> **Assigned task**
Once the pictures are removed, output the remaining entries exactly as given.

[Dataset excerpts]
* * * * *

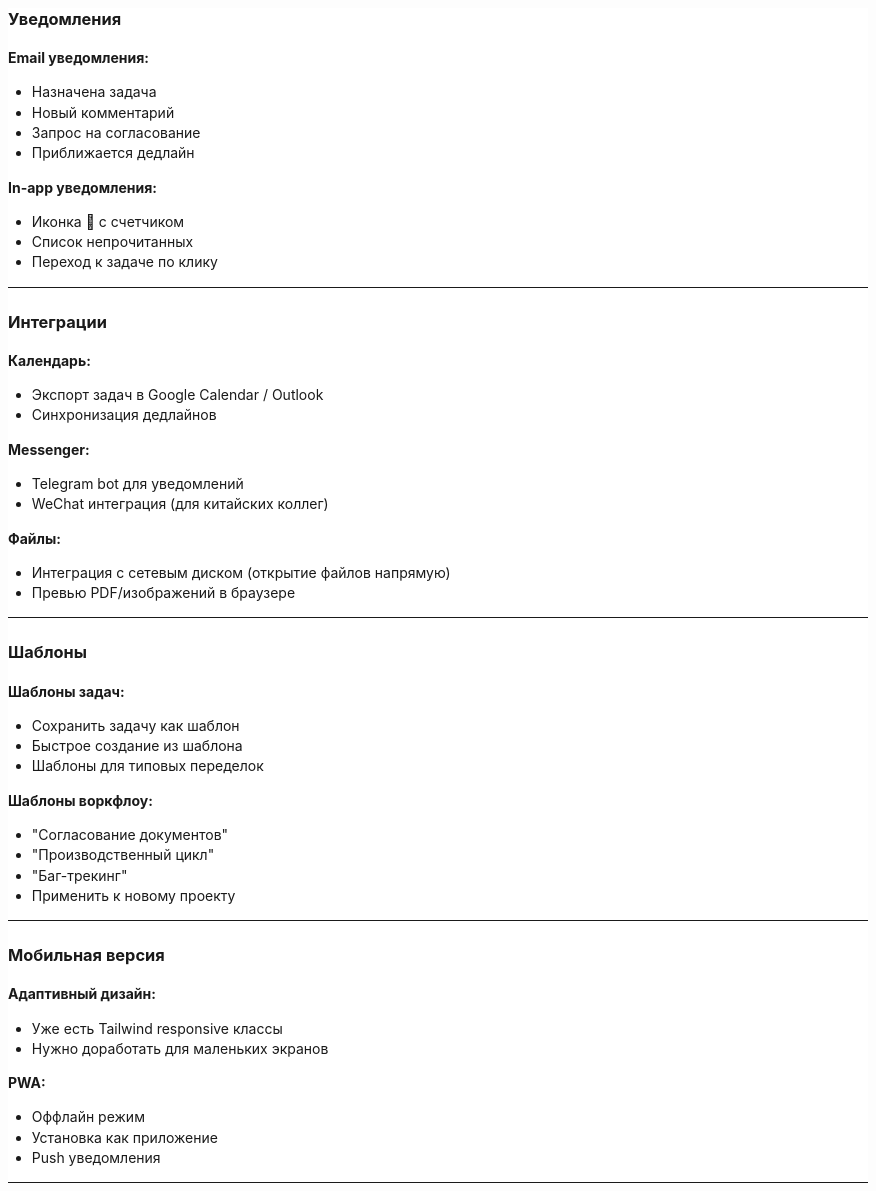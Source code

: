 
### Уведомления

**Email уведомления:**
- Назначена задача
- Новый комментарий
- Запрос на согласование
- Приближается дедлайн

**In-app уведомления:**
- Иконка 🔔 с счетчиком
- Список непрочитанных
- Переход к задаче по клику

---

### Интеграции

**Календарь:**
- Экспорт задач в Google Calendar / Outlook
- Синхронизация дедлайнов

**Messenger:**
- Telegram bot для уведомлений
- WeChat интеграция (для китайских коллег)

**Файлы:**
- Интеграция с сетевым диском (открытие файлов напрямую)
- Превью PDF/изображений в браузере

---

### Шаблоны

**Шаблоны задач:**
- Сохранить задачу как шаблон
- Быстрое создание из шаблона
- Шаблоны для типовых переделок

**Шаблоны воркфлоу:**
- "Согласование документов"
- "Производственный цикл"
- "Баг-трекинг"
- Применить к новому проекту

---

### Мобильная версия

**Адаптивный дизайн:**
- Уже есть Tailwind responsive классы
- Нужно доработать для маленьких экранов

**PWA:**
- Оффлайн режим
- Установка как приложение
- Push уведомления

---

* * * * *

> **Exercise answer**
Source code

: 
### Уведомления

**Email уведомления:**
- Назначена задача
- Новый комментарий
- Запрос на согласование
- Приближается дедлайн

**In-app уведомления:**
- Иконка 🔔 с счетчиком
- Список непрочитанных
- Переход к задаче по клику

---

### Интеграции

**Календарь:**
- Экспорт задач в Google Calendar / Outlook
- Синхронизация дедлайнов

**Messenger:**
- Telegram bot для уведомлений
- WeChat интеграция (для китайских коллег)

**Файлы:**
- Интеграция с сетевым диском (открытие файлов напрямую)
- Превью PDF/изображений в браузере

---

### Шаблоны

**Шаблоны задач:**
- Сохранить задачу как шаблон
- Быстрое создание из шаблона
- Шаблоны для типовых переделок

**Шаблоны воркфлоу:**
- "Согласование документов"
- "Производственный цикл"
- "Баг-трекинг"
- Применить к новому проекту

---

### Мобильная версия

**Адаптивный дизайн:**
- Уже есть Tailwind responsive классы
- Нужно доработать для маленьких экранов

**PWA:**
- Оффлайн режим
- Установка как приложение
- Push уведомления

---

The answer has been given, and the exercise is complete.